Starting a business doesn’t always require you to shift to another field like retail or food. Art can make good money, too, if you play your cards right. However, you’ll need a lot of planning to develop your creativity into a profitable career.
If you have considerable artistic skills and want to turn that into a profession, read these tips to get started:
- Know Your Niche
While most artists can be flexible, some prefer to stick with one art form, and there’s nothing wrong with that. Often, mastery of one craft will give you an easier time planning your preferred income stream. Some typical income streams among artists include shirt embroidery and graphic design. Others take time off to create pieces and then attempt to sell all their artworks in one go.
Whichever route you decide, it’s best to focus on it first when you’re starting, especially if you have another job. Practice your craft and medium until you think it’s enough to build a foundation. Once you feel it’s safe to take a step forward, you can diversify your income streams and perform multiple artistic jobs for higher earnings.
- Understand Your Market
Like any business venture, knowing your target market is part of the planning process. The audience for artistic professions is diverse, so you must know who you’re catering to.
You might think art businesses are scarce, but once you dip into the pool, you’ll realize how much competition there is. Try to observe your audience and note how they move and look for in artworks. Also, try to find out how much your market is willing to spend. Doing this can help you price your work accordingly and keep up with a possible demand.
In the same vein, study the competition. You may notice that some artists price their work in specific ranges depending on the complexity of their art. Or you might find artists exhibiting and selling pieces in particular merchant portals online.
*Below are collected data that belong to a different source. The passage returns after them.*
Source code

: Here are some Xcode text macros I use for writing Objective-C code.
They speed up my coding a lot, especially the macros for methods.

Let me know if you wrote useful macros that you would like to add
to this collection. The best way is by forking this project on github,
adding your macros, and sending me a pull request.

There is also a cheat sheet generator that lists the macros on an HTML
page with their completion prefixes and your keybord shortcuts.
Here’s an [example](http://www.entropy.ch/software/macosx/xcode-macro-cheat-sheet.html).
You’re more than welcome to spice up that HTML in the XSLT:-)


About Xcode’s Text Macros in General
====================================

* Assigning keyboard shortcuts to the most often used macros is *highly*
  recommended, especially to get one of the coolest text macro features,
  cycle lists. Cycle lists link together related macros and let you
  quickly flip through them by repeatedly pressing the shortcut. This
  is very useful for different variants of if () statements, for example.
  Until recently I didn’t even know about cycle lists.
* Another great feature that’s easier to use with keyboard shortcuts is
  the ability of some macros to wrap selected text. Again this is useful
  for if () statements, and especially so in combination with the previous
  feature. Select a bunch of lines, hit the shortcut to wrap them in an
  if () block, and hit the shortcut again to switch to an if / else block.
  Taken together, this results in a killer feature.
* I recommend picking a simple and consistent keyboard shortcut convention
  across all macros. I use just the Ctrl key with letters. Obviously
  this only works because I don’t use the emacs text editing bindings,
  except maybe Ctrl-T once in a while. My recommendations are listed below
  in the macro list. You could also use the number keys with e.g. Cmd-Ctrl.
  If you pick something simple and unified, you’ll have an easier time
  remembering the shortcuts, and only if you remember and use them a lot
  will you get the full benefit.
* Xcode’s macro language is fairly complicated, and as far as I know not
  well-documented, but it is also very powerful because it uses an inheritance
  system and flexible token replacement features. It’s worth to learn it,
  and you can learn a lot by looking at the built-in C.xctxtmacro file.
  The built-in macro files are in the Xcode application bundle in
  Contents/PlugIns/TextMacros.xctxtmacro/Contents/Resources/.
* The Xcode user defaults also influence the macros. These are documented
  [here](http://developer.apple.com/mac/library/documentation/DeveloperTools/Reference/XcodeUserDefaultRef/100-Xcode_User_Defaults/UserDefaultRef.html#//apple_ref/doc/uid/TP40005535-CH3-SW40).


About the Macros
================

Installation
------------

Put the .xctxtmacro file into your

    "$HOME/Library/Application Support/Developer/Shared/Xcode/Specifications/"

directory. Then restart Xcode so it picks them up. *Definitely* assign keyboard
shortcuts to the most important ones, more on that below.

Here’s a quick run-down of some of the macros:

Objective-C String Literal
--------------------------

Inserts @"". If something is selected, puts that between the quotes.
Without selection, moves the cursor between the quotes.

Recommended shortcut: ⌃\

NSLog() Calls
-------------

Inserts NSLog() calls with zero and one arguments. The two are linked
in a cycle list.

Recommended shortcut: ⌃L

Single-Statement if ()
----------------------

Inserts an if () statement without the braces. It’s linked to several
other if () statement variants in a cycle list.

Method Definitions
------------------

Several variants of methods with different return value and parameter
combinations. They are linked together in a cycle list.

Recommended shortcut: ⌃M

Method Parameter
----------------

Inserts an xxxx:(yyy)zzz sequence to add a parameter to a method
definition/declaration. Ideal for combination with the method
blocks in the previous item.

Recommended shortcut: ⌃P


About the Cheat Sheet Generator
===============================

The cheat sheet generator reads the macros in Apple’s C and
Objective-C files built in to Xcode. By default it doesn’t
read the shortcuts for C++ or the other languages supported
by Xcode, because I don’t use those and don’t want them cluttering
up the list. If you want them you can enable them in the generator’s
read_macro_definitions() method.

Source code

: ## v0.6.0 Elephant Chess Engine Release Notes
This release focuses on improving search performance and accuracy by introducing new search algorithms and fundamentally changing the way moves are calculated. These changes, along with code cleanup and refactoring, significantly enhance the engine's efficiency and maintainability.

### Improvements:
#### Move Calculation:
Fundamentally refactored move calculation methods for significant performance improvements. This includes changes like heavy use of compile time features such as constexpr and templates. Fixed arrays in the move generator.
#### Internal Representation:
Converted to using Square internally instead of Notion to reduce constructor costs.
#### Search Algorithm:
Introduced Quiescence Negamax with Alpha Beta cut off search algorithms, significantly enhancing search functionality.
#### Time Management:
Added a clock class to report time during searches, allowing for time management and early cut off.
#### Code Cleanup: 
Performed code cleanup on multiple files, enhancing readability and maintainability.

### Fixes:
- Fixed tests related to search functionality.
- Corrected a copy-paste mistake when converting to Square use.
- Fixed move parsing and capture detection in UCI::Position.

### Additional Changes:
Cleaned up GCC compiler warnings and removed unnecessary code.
A saturated market may hinder you from attracting customers. Hence, it’s wise to choose the appropriate playing field.
When you’ve built the foundation of your business, continue watching the market flow like a true entrepreneur. There will be changes in customers’ spending habits and some trends turning into fads. You’ll need to watch out for these to adapt to them.
- Focus On Your Financials
Many artists confess to not having enough mathematical skills. But if you’re an artist who wants to start a business, you must have some financial knowledge to survive.
While you’re still in the planning stage, list the items you need to invest in. Your list may include art supplies, studio rental, or printing equipment. Alongside that, indicate your daily and monthly personal expenses—from bills to groceries. You can create concrete goals on how much you need to spend and earn to eventually turn your little business into a permanent livelihood.
After that, you’ll need to find a way to pay for everything while you’re still taking off. It may come in the form of crowdfunding, savings, a part-time job, or an artist grant. Working on your financial plan will help set up a more thriving business.
- Think Like An Entrepreneur
If you want to maintain a business, you have to create professional accounts for your business. You’ll need to have the mindset of a budding entrepreneur for people to take your work seriously.
Start with a professional email. Make it short and sweet, and avoid special characters and numbers. If you have a brand name for your art business, use it for all your professional accounts as much as possible. Consistency will help customers remember your name and tie that to your products or services.
Market yourself too, so you people can see your work. One way to get your wares noticed is to build an online presence. Regularly post photos of your samples if you’re a commission-based artist. Moreover, you can invest in some paid online ads to reach a wider audience. Once your posts get hits and likes, take the initiative to communicate with potential customers. Answer queries as clearly and correctly as you can. And don’t forget to be nice—customer service is also part of being an entrepreneur.
- Track Everything
When you’ve got the basics ready, it won’t stop there. You’ll have inventory, exhibition schedules, customer contact info, and more to worry about. But all that won’t be a challenge if you have management software on hand.
However, some professional software can be expensive. As a novice entrepreneur, you can still work well with a free online spreadsheet, calendar, and cloud storage. These apps should sync on your laptop and your phone so you won’t miss an important deadline or customer email.
Keep a ledger, too, to track your expenses and profits. And don’t forget to update your portfolio from time to time. Your latest works and previous products may attract new clients for future projects.
From food photography to candle-making, art can be a viable profession if you put your back into it. If you have the will to get out of your comfort zone and learn a few more things, you can turn your passion into your livelihood.